__EXERCISE BRIEF__
Among the entries below, find the lines holding "dogo" and copy them.
····················
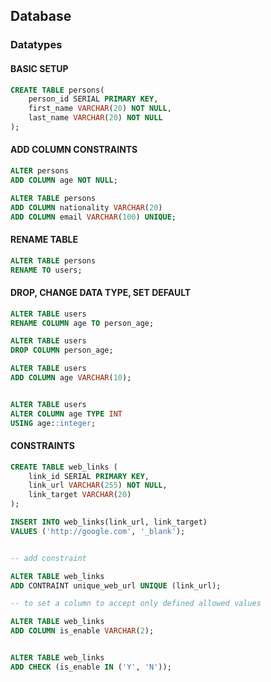 ## Database 

### Datatypes

#### BASIC SETUP

```sql
CREATE TABLE persons(
    person_id SERIAL PRIMARY KEY, 
    first_name VARCHAR(20) NOT NULL, 
    last_name VARCHAR(20) NOT NULL
); 
```

#### ADD COLUMN CONSTRAINTS

```sql
ALTER persons
ADD COLUMN age NOT NULL;

ALTER TABLE persons
ADD COLUMN nationality VARCHAR(20)
ADD COLUMN email VARCHAR(100) UNIQUE;
```

#### RENAME TABLE

```sql
ALTER TABLE persons 
RENAME TO users;
```

#### DROP, CHANGE DATA TYPE, SET DEFAULT

```sql
ALTER TABLE users
RENAME COLUMN age TO person_age; 

ALTER TABLE users
DROP COLUMN person_age;

ALTER TABLE users
ADD COLUMN age VARCHAR(10);


ALTER TABLE users
ALTER COLUMN age TYPE INT
USING age::integer;

```


#### CONSTRAINTS
 
 ```sql
 CREATE TABLE web_links (
     link_id SERIAL PRIMARY KEY, 
     link_url VARCHAR(255) NOT NULL, 
     link_target VARCHAR(20)
 );

 INSERT INTO web_links(link_url, link_target)
 VALUES ('http://google.com', '_blank');


-- add constraint

 ALTER TABLE web_links
 ADD CONTRAINT unique_web_url UNIQUE (link_url);

 -- to set a column to accept only defined allowed values

 ALTER TABLE web_links
 ADD COLUMN is_enable VARCHAR(2);


 ALTER TABLE web_links
 ADD CHECK (is_enable IN ('Y', 'N'));

```











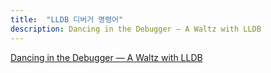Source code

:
 ```yaml
---
title:  "LLDB 디버거 명령어"
description: Dancing in the Debugger — A Waltz with LLDB
---
```


[Dancing in the Debugger — A Waltz with LLDB]


[Dancing in the Debugger — A Waltz with LLDB]: https://www.objc.io/issues/19-debugging/lldb-debugging/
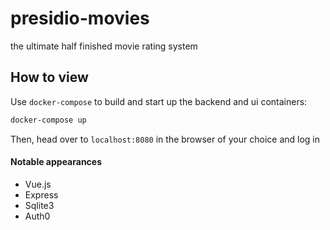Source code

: presidio-movies
=====================

the ultimate half finished movie rating system

## How to view

Use `docker-compose` to build and start up the backend and ui containers:
```bash
docker-compose up

```

Then, head over to `localhost:8080` in the browser of your choice and log in


#### Notable appearances
- Vue.js
- Express
- Sqlite3
- Auth0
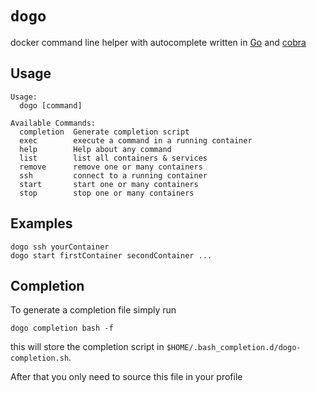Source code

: # `dogo` 
docker command line helper with autocomplete written in [Go](https://go.dev/) and [cobra](https://github.com/spf13/cobra)

## Usage 
```shell
Usage:
  dogo [command]

Available Commands:
  completion  Generate completion script
  exec        execute a command in a running container
  help        Help about any command
  list        list all containers & services
  remove      remove one or many containers
  ssh         connect to a running container
  start       start one or many containers
  stop        stop one or many containers
```
## Examples
    dogo ssh yourContainer
    dogo start firstContainer secondContainer ...

## Completion

To generate a completion file simply run 

```shell
dogo completion bash -f
```


this will store the completion script in `$HOME/.bash_completion.d/dogo-completion.sh`.

After that you only need to source this file in your profile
····················
__SOLUTION__
: # `dogo` 
  dogo [command]
    dogo ssh yourContainer
    dogo start firstContainer secondContainer ...
dogo completion bash -f
this will store the completion script in `$HOME/.bash_completion.d/dogo-completion.sh`.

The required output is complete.